Science

Alien life existed, NASA scientist claims

Astrobiologist Richard Hoover says he has found fossilized evidence of alien life in the remains of a meteorite, which if confirmed would bolster the theory that life is not restricted to Earth.

NASA releases a statement distancing itself from the study.

A NASA scientist says he has found fossilized evidence of alien life in the remains of a meteorite, which if confirmed would bolster the theory that life is not restricted to Earth.

The claim that several types of meteorites contain fossils of microscopic creatures similar to cyanobacteria — also known blue-green algae — that originated beyond Earth has predictably created a stir, and 100 experts have been invited to review the research.

Astrobiologist Richard Hoover, who works at NASA's Marshall Space Flight Center in Huntsville, Ala., made the claim in a study published online late Friday in the peer-reviewed publication, The Journal of Cosmology.

The journal's editor-in-chief, Rudy Schild, says Hoover is a highly respected scientist with a prestigious record of accomplishment at NASA. Nevertheless, Schild says he has invited 100 experts to review Hoover's findings and will publish their commentaries online this week.

"No other paper in the history of science has undergone such a thorough analysis, and no other scientific journal in the history of science has made such a profoundly important paper available to the scientific community, for comment, before it is published," the journal's website says.

Using a high-powered microscope, Hoover examined the freshly fractured inner surfaces of carbonaceous chondrites, the most primitive of all known meteorites. These meteorites contain large amounts of water and organic material — each of which is necessary for the kind of life found on Earth.

But inside the meteorites, which were discovered in the Antarctic, Hoover found bacteria-like creatures that he concludes did not come from Earth.

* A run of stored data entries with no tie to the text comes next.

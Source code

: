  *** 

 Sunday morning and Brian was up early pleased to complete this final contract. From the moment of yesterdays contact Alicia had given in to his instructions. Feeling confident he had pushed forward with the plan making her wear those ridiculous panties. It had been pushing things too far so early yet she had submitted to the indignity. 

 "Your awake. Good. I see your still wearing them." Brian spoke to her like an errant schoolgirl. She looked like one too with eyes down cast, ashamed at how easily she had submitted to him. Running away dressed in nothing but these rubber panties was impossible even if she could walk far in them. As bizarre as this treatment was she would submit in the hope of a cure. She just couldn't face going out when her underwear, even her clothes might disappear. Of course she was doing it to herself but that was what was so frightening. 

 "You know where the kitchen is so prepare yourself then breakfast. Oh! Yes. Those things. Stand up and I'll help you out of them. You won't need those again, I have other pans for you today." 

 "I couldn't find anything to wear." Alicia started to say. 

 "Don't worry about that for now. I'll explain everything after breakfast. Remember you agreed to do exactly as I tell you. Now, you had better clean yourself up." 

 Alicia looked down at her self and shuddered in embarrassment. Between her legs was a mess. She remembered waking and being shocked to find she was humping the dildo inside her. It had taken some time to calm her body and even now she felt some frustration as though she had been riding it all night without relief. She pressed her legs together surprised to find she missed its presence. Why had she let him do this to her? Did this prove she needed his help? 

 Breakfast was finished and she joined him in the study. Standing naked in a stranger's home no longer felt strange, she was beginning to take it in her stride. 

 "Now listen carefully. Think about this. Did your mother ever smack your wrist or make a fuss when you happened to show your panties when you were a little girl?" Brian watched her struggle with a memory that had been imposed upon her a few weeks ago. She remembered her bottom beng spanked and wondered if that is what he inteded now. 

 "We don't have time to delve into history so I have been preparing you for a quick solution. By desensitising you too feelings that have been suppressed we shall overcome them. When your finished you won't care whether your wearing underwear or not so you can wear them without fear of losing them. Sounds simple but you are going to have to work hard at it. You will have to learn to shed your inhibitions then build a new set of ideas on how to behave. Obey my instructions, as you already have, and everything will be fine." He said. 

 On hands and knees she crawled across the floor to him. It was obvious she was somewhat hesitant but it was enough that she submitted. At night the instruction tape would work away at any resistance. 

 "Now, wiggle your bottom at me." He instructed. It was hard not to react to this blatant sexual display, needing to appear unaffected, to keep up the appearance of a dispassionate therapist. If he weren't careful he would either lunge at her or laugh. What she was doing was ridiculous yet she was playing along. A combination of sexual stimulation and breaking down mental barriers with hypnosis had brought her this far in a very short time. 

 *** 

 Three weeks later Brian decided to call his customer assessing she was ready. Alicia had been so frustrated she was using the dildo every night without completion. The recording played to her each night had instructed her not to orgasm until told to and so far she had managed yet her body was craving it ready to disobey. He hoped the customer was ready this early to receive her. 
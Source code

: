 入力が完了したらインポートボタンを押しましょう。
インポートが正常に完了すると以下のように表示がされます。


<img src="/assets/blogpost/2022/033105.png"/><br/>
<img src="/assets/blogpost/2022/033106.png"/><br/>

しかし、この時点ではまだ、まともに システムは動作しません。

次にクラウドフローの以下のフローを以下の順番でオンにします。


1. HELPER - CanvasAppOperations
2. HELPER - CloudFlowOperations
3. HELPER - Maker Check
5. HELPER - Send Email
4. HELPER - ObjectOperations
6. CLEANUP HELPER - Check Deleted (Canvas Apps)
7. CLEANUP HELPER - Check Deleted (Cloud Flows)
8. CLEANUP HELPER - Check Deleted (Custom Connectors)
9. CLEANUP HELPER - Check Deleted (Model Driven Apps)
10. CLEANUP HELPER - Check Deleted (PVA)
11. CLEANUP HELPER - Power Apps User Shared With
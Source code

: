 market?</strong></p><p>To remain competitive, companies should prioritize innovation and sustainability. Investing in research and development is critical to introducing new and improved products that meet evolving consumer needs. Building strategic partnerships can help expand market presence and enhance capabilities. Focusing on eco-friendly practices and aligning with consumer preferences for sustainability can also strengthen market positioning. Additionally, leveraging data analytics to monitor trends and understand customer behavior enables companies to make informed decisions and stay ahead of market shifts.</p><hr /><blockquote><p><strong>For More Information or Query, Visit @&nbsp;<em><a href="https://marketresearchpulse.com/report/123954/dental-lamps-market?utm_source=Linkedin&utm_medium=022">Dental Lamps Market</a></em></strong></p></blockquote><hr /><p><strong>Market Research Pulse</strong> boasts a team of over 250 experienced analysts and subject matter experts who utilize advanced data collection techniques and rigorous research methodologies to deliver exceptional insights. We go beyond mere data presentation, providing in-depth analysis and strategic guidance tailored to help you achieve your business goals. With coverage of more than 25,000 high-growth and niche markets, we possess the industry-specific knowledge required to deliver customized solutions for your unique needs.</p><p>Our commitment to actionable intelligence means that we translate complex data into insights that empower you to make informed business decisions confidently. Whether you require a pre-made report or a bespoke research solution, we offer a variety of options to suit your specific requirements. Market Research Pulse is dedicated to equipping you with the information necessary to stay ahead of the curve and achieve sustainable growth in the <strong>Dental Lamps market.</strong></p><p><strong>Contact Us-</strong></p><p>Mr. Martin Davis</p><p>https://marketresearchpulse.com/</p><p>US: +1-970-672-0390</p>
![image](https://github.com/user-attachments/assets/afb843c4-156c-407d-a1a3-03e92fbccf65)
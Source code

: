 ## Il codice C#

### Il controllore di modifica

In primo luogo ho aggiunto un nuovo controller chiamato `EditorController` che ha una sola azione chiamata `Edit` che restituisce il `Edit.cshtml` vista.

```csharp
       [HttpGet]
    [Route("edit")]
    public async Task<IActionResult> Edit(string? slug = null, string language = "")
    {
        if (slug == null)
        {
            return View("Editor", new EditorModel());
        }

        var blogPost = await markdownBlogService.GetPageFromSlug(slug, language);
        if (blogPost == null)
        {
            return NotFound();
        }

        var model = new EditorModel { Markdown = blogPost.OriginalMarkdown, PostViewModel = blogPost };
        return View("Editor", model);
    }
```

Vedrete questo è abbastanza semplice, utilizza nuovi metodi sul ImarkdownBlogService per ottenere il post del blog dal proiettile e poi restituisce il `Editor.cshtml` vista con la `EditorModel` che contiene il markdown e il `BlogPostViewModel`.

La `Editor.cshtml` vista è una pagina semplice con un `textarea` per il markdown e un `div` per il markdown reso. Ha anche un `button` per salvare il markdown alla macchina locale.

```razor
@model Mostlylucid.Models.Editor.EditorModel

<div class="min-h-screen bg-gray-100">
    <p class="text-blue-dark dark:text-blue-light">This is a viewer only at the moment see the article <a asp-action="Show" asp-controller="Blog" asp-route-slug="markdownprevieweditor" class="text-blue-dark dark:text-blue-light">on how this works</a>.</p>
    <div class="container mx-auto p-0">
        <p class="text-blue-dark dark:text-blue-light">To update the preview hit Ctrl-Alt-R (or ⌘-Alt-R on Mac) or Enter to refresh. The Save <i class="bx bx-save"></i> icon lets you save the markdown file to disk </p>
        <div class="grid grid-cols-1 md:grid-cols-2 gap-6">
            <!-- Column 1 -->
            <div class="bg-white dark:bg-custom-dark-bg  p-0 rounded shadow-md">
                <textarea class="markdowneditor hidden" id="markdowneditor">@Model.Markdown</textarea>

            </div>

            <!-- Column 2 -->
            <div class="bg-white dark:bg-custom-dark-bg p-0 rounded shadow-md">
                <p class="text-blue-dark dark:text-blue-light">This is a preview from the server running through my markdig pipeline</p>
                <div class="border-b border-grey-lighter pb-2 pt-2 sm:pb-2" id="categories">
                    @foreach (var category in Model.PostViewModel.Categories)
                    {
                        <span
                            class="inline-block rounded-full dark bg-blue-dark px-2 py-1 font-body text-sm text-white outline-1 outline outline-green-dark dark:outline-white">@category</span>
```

NASA distances itself from study

Carl Pilcher, who heads NASA's Astrobiology Institute, said the rocks have been handled for more than 100 years. He said they are likely contaminated with Earth microbes.

The space agency released a statement distancing itself from Hoover's study. In an updated statement Monday evening, NASA said Hoover did not have a Ph.D. — even though his paper in the journal lists him as a Ph.D — and questioned his expertise as an astrobiologist.

"Anyone can call himself an astrobiologist. That doesn't make it so," Pilcher told the Associated Press.

Hoover, whose specialty is the study of microscopic lifeforms in extreme environments such as glaciers and geysers, is not the first scientist to claim extraterrestrial life.

In 1996, NASA researchers published in the journal Science a study of a Martian meteorite found in Antarctica

That study suggested some of the crystals of magnetite — an iron-bearing, magnetic mineral found in the meteorite — were likely the result of biological processes because they looked so similar to those created by bacteria on Earth.

Other scientists have argued that the magnetite crystals could be produced by chemical and physical processes, and even created similar crystals in the lab by heating carbonates.